The Left Hand of Darkness drew me in with the social implications of its world building: it is set on Winter, a world populated by humans who are without a fixed gender. They are androgynous 90% of the time, and are only "male" or "female" (as we understand gender) during the peak of their mating cycle. Even more interesting: they don't always assume the same gender during a cycle. Sometimes, you're the female, sometimes, they're the male - it is entirely possible for any given person to carry their first child and father their second. This is how I reacted to that concept:


Winter is not perfect - there are still wars, marginalized groups, corrupt governments, and all of the other depressing things that mar even the most seemingly utopian societies. What there aren't, though, are strict gender roles - because Winter does not divide people into women and men. They're just humans. Everybody has to take care of children. Everybody has to learn to defend their families. Everybody should know how to cook. Everybody has to help build a house. Nobody feels the need to put rubber testicles on their pickup's trailer hitch to demonstrate their masculinity (oh, how I wish Truck Nutz was a made-up thing).

Our narrator is Genly Ai, an envoy from Earth whose permanent maleness freaks the people of Winter out. As he learns about Winter's culture, he slowly but surely falls into a kind of love with Estraven, an androgynous native of Winter who also ends up a hunted political exile. Part of me wishes they would have fallen into a full-blown romance; it would have been interesting to see which gender Estraven would have assumed in taking Ai as a lover - that would have opened up a whole other can of worms, which I would have happily sorted through. As is, though, the speculation of what could have happened is almost as much fun.

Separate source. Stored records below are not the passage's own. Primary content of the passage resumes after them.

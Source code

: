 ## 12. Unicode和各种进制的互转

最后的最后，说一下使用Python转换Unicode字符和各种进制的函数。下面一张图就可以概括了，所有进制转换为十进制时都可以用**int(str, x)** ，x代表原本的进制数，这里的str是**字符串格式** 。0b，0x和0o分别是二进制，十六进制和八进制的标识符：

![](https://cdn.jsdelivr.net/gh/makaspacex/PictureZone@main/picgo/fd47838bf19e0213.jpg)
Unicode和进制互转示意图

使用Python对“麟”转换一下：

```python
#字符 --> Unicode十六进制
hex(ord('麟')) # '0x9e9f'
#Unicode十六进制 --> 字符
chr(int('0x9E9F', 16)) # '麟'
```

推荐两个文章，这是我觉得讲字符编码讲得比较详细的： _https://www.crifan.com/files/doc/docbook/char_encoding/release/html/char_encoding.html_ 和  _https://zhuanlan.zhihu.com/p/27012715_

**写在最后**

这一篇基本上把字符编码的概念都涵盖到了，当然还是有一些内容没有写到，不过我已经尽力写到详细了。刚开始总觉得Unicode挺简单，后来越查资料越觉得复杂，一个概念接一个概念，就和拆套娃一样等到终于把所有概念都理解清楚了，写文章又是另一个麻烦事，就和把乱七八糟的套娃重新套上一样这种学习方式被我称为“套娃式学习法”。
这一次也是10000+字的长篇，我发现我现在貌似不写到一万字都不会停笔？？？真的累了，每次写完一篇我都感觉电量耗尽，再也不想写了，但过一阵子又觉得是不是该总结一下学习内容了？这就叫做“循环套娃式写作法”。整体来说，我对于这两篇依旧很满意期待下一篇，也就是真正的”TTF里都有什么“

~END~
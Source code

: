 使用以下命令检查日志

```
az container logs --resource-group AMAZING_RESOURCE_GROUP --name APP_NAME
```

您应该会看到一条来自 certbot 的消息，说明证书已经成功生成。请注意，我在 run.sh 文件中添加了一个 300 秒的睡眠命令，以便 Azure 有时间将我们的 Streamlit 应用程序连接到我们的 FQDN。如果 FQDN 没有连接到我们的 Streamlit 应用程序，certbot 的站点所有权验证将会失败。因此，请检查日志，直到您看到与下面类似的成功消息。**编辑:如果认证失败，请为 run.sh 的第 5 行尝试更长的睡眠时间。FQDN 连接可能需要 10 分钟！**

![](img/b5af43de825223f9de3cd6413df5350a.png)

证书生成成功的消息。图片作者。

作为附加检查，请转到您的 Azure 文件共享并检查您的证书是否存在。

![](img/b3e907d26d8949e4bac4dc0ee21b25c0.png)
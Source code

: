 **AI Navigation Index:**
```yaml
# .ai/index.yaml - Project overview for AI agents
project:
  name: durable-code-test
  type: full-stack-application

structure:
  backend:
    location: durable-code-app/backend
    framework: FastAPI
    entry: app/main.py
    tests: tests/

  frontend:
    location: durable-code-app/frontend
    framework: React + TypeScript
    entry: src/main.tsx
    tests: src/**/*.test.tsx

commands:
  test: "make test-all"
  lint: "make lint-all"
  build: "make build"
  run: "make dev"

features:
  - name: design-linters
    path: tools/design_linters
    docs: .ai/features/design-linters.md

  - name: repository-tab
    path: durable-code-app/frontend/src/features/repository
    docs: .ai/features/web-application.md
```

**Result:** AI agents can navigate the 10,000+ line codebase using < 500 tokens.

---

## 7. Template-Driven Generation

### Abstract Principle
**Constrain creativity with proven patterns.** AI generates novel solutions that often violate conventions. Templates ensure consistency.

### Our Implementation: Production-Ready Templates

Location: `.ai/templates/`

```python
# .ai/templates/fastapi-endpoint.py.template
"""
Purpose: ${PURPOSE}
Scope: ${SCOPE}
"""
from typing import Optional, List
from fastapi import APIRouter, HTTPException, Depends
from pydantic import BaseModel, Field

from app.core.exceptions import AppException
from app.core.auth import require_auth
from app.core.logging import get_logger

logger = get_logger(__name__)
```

The Left Hand of Darkness, interestingly, is both timeless AND obviously a product of its time: it has early women's lib movement written all over it. Part of me wishes Le Guin would write a sequel that focuses on Winter's outliers - the marginalized populace who don't conform to the norms of Winter's sexual pattern. I mentioned before that it would have been interesting to note the outcome of a romance between Ai and Estraven, although that would have redirected the focus from gender roles to sexuality. That being said, the gender roles that this book challenges are still (sadly) incredibly relevant, and I relished viewing them through the Winter citizen's lens.